Work like return processing, accounts, refunds and storage of records will be done at these centres. Our income-tax offices will act as front offices for interfacing with taxpayers and meeting their needs.
The front and back-end offices will be networked. We are looking at outsourcing data management. So, we will have a system where we de-congest our front-end, improve the operational efficiency of front offices, and improve the capacity of the department and tax collections.
How many central processing centres will be set up?
We are now setting up a pilot central processing centre at Bangalore. After stabilising it, we will replicate it at the four metros. We are also looking at scanning of returns by a third party vendor.
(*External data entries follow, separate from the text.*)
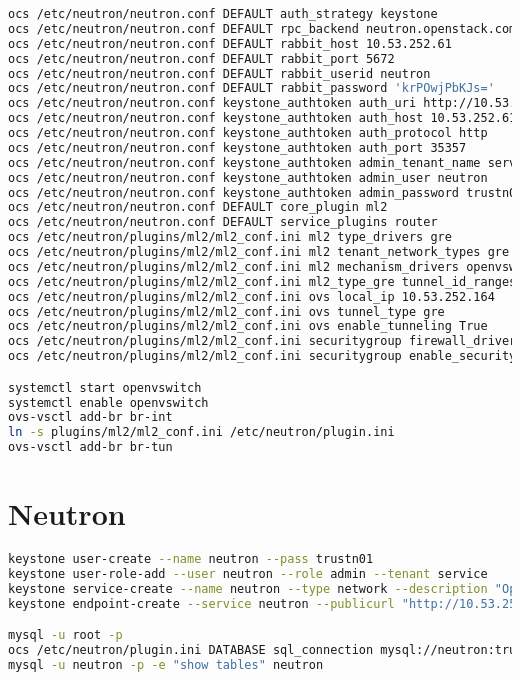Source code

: \documentclass[11pt,letterpaper,oneside]{book}
\begin{document}
\begin{lstlisting}[caption={vircmppaw001},language=bash]
ocs /etc/neutron/neutron.conf DEFAULT auth_strategy keystone
ocs /etc/neutron/neutron.conf DEFAULT rpc_backend neutron.openstack.common.rpc.impl_kombu
ocs /etc/neutron/neutron.conf DEFAULT rabbit_host 10.53.252.61
ocs /etc/neutron/neutron.conf DEFAULT rabbit_port 5672
ocs /etc/neutron/neutron.conf DEFAULT rabbit_userid neutron
ocs /etc/neutron/neutron.conf DEFAULT rabbit_password 'krPOwjPbKJs='
ocs /etc/neutron/neutron.conf keystone_authtoken auth_uri http://10.53.252.61:5000
ocs /etc/neutron/neutron.conf keystone_authtoken auth_host 10.53.252.61
ocs /etc/neutron/neutron.conf keystone_authtoken auth_protocol http
ocs /etc/neutron/neutron.conf keystone_authtoken auth_port 35357
ocs /etc/neutron/neutron.conf keystone_authtoken admin_tenant_name service
ocs /etc/neutron/neutron.conf keystone_authtoken admin_user neutron
ocs /etc/neutron/neutron.conf keystone_authtoken admin_password trustn01
ocs /etc/neutron/neutron.conf DEFAULT core_plugin ml2
ocs /etc/neutron/neutron.conf DEFAULT service_plugins router
ocs /etc/neutron/plugins/ml2/ml2_conf.ini ml2 type_drivers gre
ocs /etc/neutron/plugins/ml2/ml2_conf.ini ml2 tenant_network_types gre
ocs /etc/neutron/plugins/ml2/ml2_conf.ini ml2 mechanism_drivers openvswitch
ocs /etc/neutron/plugins/ml2/ml2_conf.ini ml2_type_gre tunnel_id_ranges 1:1000
ocs /etc/neutron/plugins/ml2/ml2_conf.ini ovs local_ip 10.53.252.164
ocs /etc/neutron/plugins/ml2/ml2_conf.ini ovs tunnel_type gre
ocs /etc/neutron/plugins/ml2/ml2_conf.ini ovs enable_tunneling True
ocs /etc/neutron/plugins/ml2/ml2_conf.ini securitygroup firewall_driver neutron.agent.linux.iptables_firewall.OVSHybridIptablesFirewallDriver
ocs /etc/neutron/plugins/ml2/ml2_conf.ini securitygroup enable_security_group True

systemctl start openvswitch 
systemctl enable openvswitch 
ovs-vsctl add-br br-int
ln -s plugins/ml2/ml2_conf.ini /etc/neutron/plugin.ini 
ovs-vsctl add-br br-tun


\end{lstlisting}

\chapter{Neutron}

\begin{lstlisting}[caption={Neutron virctlpaw001},language=bash]
keystone user-create --name neutron --pass trustn01
keystone user-role-add --user neutron --role admin --tenant service
keystone service-create --name neutron --type network --description "OpenStack Networking Service"
keystone endpoint-create --service neutron --publicurl "http://10.53.252.63:9696" --adminurl "http://10.53.252.63:9696" --internalurl "http://10.53.252.63:9696"

mysql -u root -p
ocs /etc/neutron/plugin.ini DATABASE sql_connection mysql://neutron:trustn01@10.53.252.61/neutron_ml2
mysql -u neutron -p -e "show tables" neutron
\end{lstlisting}
\end{document}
Are you planning to expand the refund banker scheme to more cities?
Currently, the refund banker scheme is available in six cities. It is still stabilising. It takes an average 30 days from the date of communication from the department to the banker. We are trying to cut this to seven days. There are many factors like frequent address changes or wrong PAN number in the returns that delay refunds.
Why is the securities transaction tax data not being utilised?
We are utilising all the data. But, we have more data than resources. Assessing officers have to process over 30 million returns, issue refunds and address tax administration issues. So, we are trying to improve the computer-aided system. If I can handle only 100 cases, I will pick up the 100 most significant ones, where tax evasion may be higher, to focus on.